Hi - just wondering if anyone can please tell me where I can get a list of stocks that have made a new high or new low over a specific time frame.

Thanx in advance.


----------



## Panacea (13 January 2009)

Hi Barnicle,

Most, if not all, charting programs can scan for all sorts of data including new highs and lows. Metastock and AmiBroker seem to be the most popular but there are many others including a couple of freeware programs. They have to be installed on your puter and then data imported. 

I don't know of any web-based tools for scanning, but they may be out there.

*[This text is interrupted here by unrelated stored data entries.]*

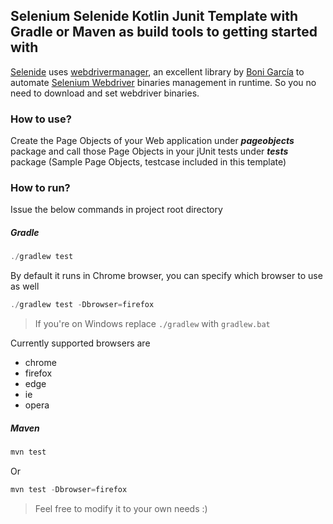 ## Selenium Selenide Kotlin Junit Template with Gradle or Maven as build tools to getting started with

[Selenide](https://selenide.org) uses [webdrivermanager](https://github.com/bonigarcia/webdrivermanager), an excellent library by [Boni García](https://github.com/bonigarcia) to automate [Selenium Webdriver](https://docs.seleniumhq.org/projects/webdriver/) binaries management in runtime. So you no need to download and set webdriver binaries.

### How to use?
Create the Page Objects of your Web application under **_pageobjects_** package and call those Page Objects in your jUnit tests under **_tests_** package (Sample Page Objects, testcase included in this template)

### How to run?
Issue the below commands in project root directory
 
 ##### Gradle
```javascript
./gradlew test
```
By default it runs in Chrome browser, you can specify which browser to use as well
```javascript
./gradlew test -Dbrowser=firefox
```
>If you're on Windows replace `./gradlew` with `gradlew.bat`

Currently supported browsers are 
* chrome
* firefox
* edge
* ie
* opera 

##### Maven
```javascript
mvn test
```
Or
```javascript
mvn test -Dbrowser=firefox
```
> Feel free to modify it to your own needs :)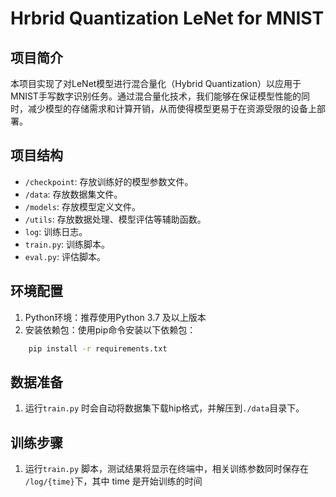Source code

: # Hrbrid Quantization LeNet for MNIST

## 项目简介

本项目实现了对LeNet模型进行混合量化（Hybrid Quantization）以应用于MNIST手写数字识别任务。通过混合量化技术，我们能够在保证模型性能的同时，减少模型的存储需求和计算开销，从而使得模型更易于在资源受限的设备上部署。

## 项目结构
* `/checkpoint`: 存放训练好的模型参数文件。
* `/data`: 存放数据集文件。
* `/models`: 存放模型定义文件。
* `/utils`: 存放数据处理、模型评估等辅助函数。
* `log`: 训练日志。
* `train.py`: 训练脚本。
* `eval.py`: 评估脚本。

## 环境配置
1. Python环境：推荐使用Python 3.7 及以上版本
2. 安装依赖包：使用pip命令安装以下依赖包：
```bash
    pip install -r requirements.txt
```

## 数据准备
1. 运行`train.py` 时会自动将数据集下载hip格式，并解压到`./data`目录下。

## 训练步骤
1. 运行`train.py` 脚本，测试结果将显示在终端中，相关训练参数同时保存在 `/log/{time}`下，其中 time 是开始训练的时间


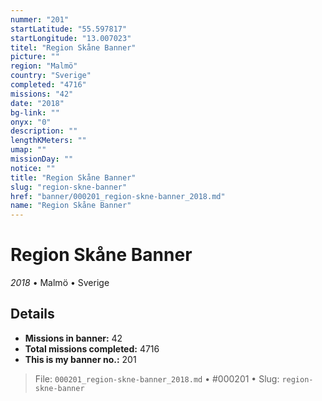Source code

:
 ```yaml
---
nummer: "201"
startLatitude: "55.597817"
startLongitude: "13.007023"
titel: "Region Skåne Banner"
picture: ""
region: "Malmö"
country: "Sverige"
completed: "4716"
missions: "42"
date: "2018"
bg-link: ""
onyx: "0"
description: ""
lengthKMeters: ""
umap: ""
missionDay: ""
notice: ""
title: "Region Skåne Banner"
slug: "region-skne-banner"
href: "banner/000201_region-skne-banner_2018.md"
name: "Region Skåne Banner"
---
```

# Region Skåne Banner

*2018* • Malmö • Sverige





## Details

- **Missions in banner:** 42
- **Total missions completed:** 4716
- **This is my banner no.:** 201






> File: `000201_region-skne-banner_2018.md` • #000201 • Slug: `region-skne-banner`

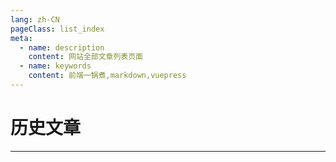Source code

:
 ```yaml
---
lang: zh-CN
pageClass: list_index
meta:
  - name: description
    content: 网站全部文章列表页面
  - name: keywords
    content: 前端一锅煮,markdown,vuepress
---
```


# 历史文章

***


<style lang="less">
    .list_index{
        .cont{
            ol{
                list-style: none;
                padding-left: 0;
            }
            .list_num{
                margin-right: 5px;
            }
            .date{
                margin-left: 10px;
                color: #666;
                font-size: 14px;
            }
        }
    }
</style>

<template>
    <div class="cont">
        <ol>
            <li v-for="(item, index) in datas">
                <span class="list_num">{{index + 1}}.</span>
                <a href="javascript:;" @click="go(item.url)">{{item.name}}</a>
                <span class="date">{{item.date}}</span>
            </li>
        </ol>
    </div>
</template>

<script>
    export default {
        data() {
            return {
                datas: [
                    {
                        name: '挑战大厂第3篇-new、call、create等常见函数的内部实现',
                        url: '/page/challenge/fn.html',
                        date: '2020-04-08',
                    },
                    {
                        name: '挑战大厂第2篇-手动实现promise.all',
                        url: '/page/challenge/promise_all.html',
                        date: '2020-04-07',
                    },
                    {
                        name: '挑战大厂第1篇-js树结构互转',
                        url: '/page/challenge/three.html',
                        date: '2020-04-06',
                    },
                    {
                        name: '前端标准规范-v1.0',
                        url: '/page/list/fe.html',
                        date: '2019-11-19',
                    },
                    {
                        name: 'vscode 使用指南',
                        url: '/page/list/vscode.html',
                        date: '2019-10-01',
                    },
                    {
                        name: 'js 拾遗',
                        url: '/page/list/base_summary.html',
                        date: '2019-06-28',
                    },
                    {
                        name: '听说你在找工作',
                        url: '/page/list/need_work.html',
                        date: '2019-04-07',
                    },
                    {
                        name: 'JS 加法知多少？',
                        url: '/page/list/add.html',
                        date: '2019-03-06',
                    },
                    {
                        name: 'App 二三记~',
                        url: '/page/list/app.html',
                        date: '2019-02-06',
                    },
                    {
                        name: '前端修炼之路',
                        url: '/page/list/fe_up.html',
                        date: '2019-01-28',
                    },
                    {
                        name: 'npm cnpm npx nvm 傻傻分不清',
                        url: '/page/list/npm.html',
                        date: '2019-01-16',
                    },
                    {
                        name: '经典资源收藏',
                        url: '/page/list/source_link.html',
                        date: '2018-11-27',
                    },
                    {
                        name: 'webpack4 一点通',
                        url: '/page/list/webpack4.html',
                        date: '2018-11-21',
                    },
                    {
                        name: '网贷理财平台收益概览',
                        url: '/page/list/money_rate.html',
                        date: '2018-11-19',
                    },
                    {
                        name: 'vue 无痕刷新',
                        url: '/page/list/vue_reload.html',
                        date: '2018-11-16',
                    },
                    {
                        name: '前端项目模板',
                        url: '/page/list/project_template.html',
                        date: '2018-11-15',
                    },
                    {
                        name: 'Vue ui 大法哪家强？',
                        url: '/page/list/vue_ui_contrast.html',
                        date: '2018-11-3',
                    },
                    {
                        name: 'css 布局：两边固定中间自适应',
                        url: '/page/list/css_layout_two.html',
                        date: '2018-10-16',
                    },
                    {
                        name: 'Shell 脚本编写教程',
                        url: '/page/list/sh.html',
                        date: '2018-10-11',
                    },
                    {
                        name: 'Markdown 表情代码',
                        url: '/page/list/emoji.html',
                        date: '2018-10-11',
                    }
                ]
            }
        },
        mounted() {

        },
        methods: {
            go(url) {
                this.$router.push(url)
            }
        }
    }
</script>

Try googling 'free charting programs'.

Cheers.


----------



## kam75 (13 January 2009)

A lot of stocks making new highs in the current market.  For example yesterday, the following stocks made new 100 day highs: CCL, CFE, PPP and SGL.  I think a scanning software is your best bet but you can also find a lot of good stocks on ASX stocks chat posts.
regards


----------



## Gundini (13 January 2009)

Barnicle said:


> Hi - just wondering if anyone can please tell me where I can get a list of stocks that have made a new high or new low over a specific time frame.
> 
> Thanx in advance.




A little more work but worth the time is to buy the weekend Finacial Review.


----------



## Barnicle (14 January 2009)

Thanx for all the replies


----------



## wonderrman (14 January 2009)

I think the Sun and Age have the low and highs on the second or third page of their business section as well. The Weekend AFR has stacks of info and tables though.


----------



## tech/a (14 January 2009)

StockScan.com.au will do it for you.
Think you get a free month.


----------



## Dona Ferentes (15 June 2021)

ASX200 at high at the closing bell of 7379


----------